#### [Task details]
Scan the records below. Report the number of lines containing the word "even", and nothing more.

::::

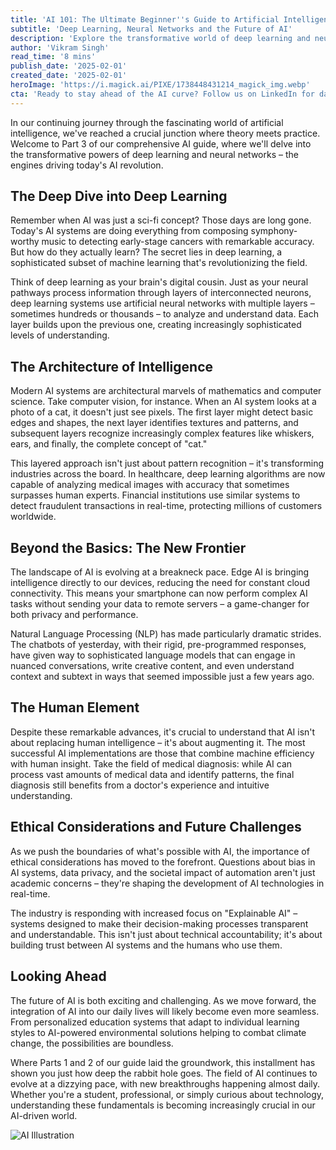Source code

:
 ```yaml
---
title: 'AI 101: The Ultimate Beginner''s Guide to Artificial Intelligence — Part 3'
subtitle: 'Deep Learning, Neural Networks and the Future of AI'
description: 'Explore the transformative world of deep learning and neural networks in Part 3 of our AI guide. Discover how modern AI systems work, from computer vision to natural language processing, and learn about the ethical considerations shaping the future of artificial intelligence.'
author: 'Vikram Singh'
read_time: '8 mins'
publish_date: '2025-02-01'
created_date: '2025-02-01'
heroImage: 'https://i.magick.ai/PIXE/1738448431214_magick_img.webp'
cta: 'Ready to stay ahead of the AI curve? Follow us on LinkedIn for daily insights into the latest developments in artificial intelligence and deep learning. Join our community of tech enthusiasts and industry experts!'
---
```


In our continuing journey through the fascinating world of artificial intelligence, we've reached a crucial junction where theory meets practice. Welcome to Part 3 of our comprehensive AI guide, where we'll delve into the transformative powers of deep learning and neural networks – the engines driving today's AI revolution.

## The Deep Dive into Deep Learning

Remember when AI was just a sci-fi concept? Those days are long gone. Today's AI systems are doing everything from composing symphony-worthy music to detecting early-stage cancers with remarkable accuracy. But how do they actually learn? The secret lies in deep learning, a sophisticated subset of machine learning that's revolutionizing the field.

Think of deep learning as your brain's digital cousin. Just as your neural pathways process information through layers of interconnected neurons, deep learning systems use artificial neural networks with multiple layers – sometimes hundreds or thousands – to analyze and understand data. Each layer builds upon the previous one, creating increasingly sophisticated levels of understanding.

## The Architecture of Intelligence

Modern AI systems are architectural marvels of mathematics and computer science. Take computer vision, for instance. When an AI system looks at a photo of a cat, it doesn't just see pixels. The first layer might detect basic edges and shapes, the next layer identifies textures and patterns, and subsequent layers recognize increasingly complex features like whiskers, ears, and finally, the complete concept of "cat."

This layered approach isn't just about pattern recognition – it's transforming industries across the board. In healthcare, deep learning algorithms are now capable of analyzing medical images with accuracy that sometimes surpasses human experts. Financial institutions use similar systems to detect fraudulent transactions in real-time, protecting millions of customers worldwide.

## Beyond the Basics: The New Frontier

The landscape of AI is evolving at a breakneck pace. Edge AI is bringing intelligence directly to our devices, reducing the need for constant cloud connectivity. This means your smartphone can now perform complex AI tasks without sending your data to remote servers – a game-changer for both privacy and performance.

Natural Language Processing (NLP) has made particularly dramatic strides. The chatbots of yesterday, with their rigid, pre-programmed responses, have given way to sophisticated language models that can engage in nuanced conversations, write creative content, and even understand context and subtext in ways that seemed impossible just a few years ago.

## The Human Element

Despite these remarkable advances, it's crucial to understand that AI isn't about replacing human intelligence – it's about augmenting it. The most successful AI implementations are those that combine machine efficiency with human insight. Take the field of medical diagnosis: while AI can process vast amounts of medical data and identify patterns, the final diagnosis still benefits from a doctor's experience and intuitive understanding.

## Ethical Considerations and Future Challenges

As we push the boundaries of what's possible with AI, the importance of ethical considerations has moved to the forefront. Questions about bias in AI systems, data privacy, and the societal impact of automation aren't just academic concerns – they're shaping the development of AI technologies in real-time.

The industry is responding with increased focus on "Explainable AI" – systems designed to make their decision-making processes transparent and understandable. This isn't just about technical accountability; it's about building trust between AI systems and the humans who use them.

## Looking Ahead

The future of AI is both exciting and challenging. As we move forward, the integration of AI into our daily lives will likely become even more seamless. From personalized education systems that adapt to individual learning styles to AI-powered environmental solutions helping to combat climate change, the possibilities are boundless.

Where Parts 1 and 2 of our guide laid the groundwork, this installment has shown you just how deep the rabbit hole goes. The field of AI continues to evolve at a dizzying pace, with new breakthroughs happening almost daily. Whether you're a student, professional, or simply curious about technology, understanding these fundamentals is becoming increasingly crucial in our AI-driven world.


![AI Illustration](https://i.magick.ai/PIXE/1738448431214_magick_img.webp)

::::

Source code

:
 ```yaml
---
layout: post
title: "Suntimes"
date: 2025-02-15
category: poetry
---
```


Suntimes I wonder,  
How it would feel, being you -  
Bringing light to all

::::

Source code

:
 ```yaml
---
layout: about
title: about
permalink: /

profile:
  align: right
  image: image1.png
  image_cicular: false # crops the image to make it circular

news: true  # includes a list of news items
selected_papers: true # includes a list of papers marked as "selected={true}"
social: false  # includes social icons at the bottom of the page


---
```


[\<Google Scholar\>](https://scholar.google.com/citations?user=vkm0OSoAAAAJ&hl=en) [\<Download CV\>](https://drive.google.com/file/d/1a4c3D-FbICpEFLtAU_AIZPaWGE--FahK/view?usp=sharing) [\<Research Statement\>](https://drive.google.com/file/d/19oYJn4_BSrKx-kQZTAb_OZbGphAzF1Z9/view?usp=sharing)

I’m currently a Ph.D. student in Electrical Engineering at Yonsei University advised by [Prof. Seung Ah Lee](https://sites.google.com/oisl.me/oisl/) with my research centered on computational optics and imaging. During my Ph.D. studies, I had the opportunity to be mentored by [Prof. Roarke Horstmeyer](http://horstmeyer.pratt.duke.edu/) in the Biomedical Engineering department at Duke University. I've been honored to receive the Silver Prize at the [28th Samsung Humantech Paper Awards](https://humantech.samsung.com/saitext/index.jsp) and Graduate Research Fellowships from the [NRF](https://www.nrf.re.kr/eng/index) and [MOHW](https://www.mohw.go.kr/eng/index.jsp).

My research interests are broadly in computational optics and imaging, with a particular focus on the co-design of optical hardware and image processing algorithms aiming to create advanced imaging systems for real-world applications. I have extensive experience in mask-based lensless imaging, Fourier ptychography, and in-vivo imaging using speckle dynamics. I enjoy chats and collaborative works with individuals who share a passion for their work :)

::::

#### [Exercise answer]
2